What is needed
Each record must be copied in full and unchanged; any image it holds is excluded.

Collected data

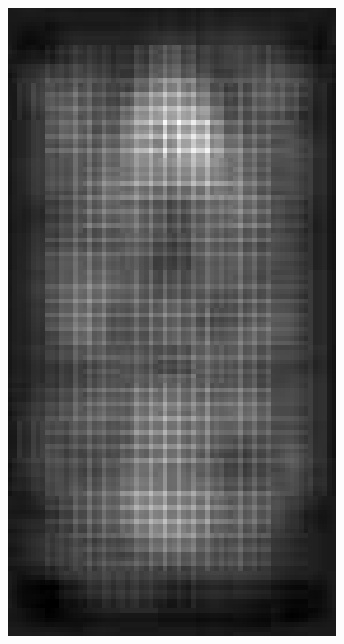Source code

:\documentclass[thesis.tex]{subfiles}
\begin{document}
\begin{figure}[tb]
{\begin{subfigure}[t]{0.17\textwidth}
		\includegraphics[width=\textwidth]{img/inriaExampleDescriptorSvmMax.pdf}
		\caption{}
		\label{fig:inriaExampleDescriptorSvmMax}
		\vspace{2mm}
	\end{subfigure}
	\begin{subfigure}[t]{0.17\textwidth}

\end{subfigure}}
\end{figure}
\end{document}
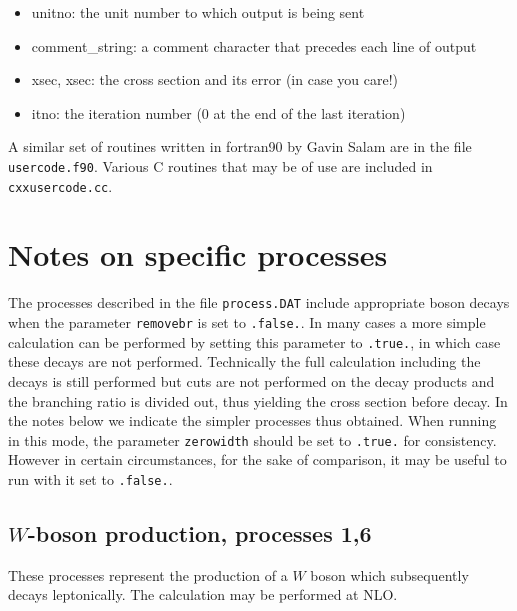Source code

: \documentclass{article}
\begin{document}
\begin{itemize}
\begin{itemize}
\item  unitno: the unit number to which output is being sent                                                                         
\item comment\_string: a comment character that precedes each line of output                                                         
\item xsec, xsec: the cross section and its error (in case you care!)                                                               
\item itno: the iteration number (0 at the end of the last iteration)                                                               
\end{itemize}
\end{itemize}

A similar set of routines written in fortran90 by Gavin Salam are in the file {\tt  usercode.f90}.
Various C routines that may be of use are included in {\tt cxxusercode.cc}.

\section{Notes on specific processes}

\label{sec:specific}

The processes described in the file {\tt process.DAT} include appropriate boson decays when the parameter 
{\tt removebr} is set to {\tt .false.}. In many cases a more simple calculation can be performed by setting 
this parameter to {\tt .true.}, in which case these decays are not performed.
Technically the full calculation including the decays
is still performed but cuts are not performed on the decay products and the
branching ratio is divided out, thus yielding the cross section before decay.
In the notes below we indicate the simpler processes thus obtained. When running in
this mode, the parameter {\tt zerowidth} should be set to {\tt .true.} for consistency. However in certain 
circumstances, for the sake of comparison, it may be useful to run with it set to {\tt .false.}.

\subsection{$W$-boson production, processes 1,6}
\label{subsec:wboson}

These processes represent the production of a $W$ boson which subsequently
decays leptonically. The calculation may be performed at NLO.
\end{document}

Result for this task
Source code

:\documentclass[thesis.tex]{subfiles}
\begin{document}
\begin{figure}[tb]
{\begin{subfigure}[t]{0.17\textwidth}
		\includegraphics[width=\textwidth]{img/inriaExampleDescriptorSvmMax.pdf}
		\caption{}
		\label{fig:inriaExampleDescriptorSvmMax}
		\vspace{2mm}
	\end{subfigure}
	\begin{subfigure}[t]{0.17\textwidth}

\end{subfigure}}
\end{figure}
\end{document}
Source code

: \documentclass{article}
\begin{document}
\begin{itemize}
\begin{itemize}
\item  unitno: the unit number to which output is being sent                                                                         
\item comment\_string: a comment character that precedes each line of output                                                         
\item xsec, xsec: the cross section and its error (in case you care!)                                                               
\item itno: the iteration number (0 at the end of the last iteration)                                                               
\end{itemize}
\end{itemize}

A similar set of routines written in fortran90 by Gavin Salam are in the file {\tt  usercode.f90}.
Various C routines that may be of use are included in {\tt cxxusercode.cc}.

\section{Notes on specific processes}

\label{sec:specific}

The processes described in the file {\tt process.DAT} include appropriate boson decays when the parameter 
{\tt removebr} is set to {\tt .false.}. In many cases a more simple calculation can be performed by setting 
this parameter to {\tt .true.}, in which case these decays are not performed.
Technically the full calculation including the decays
is still performed but cuts are not performed on the decay products and the
branching ratio is divided out, thus yielding the cross section before decay.
In the notes below we indicate the simpler processes thus obtained. When running in
this mode, the parameter {\tt zerowidth} should be set to {\tt .true.} for consistency. However in certain 
circumstances, for the sake of comparison, it may be useful to run with it set to {\tt .false.}.

\subsection{$W$-boson production, processes 1,6}
\label{subsec:wboson}

These processes represent the production of a $W$ boson which subsequently
decays leptonically. The calculation may be performed at NLO.
\end{document}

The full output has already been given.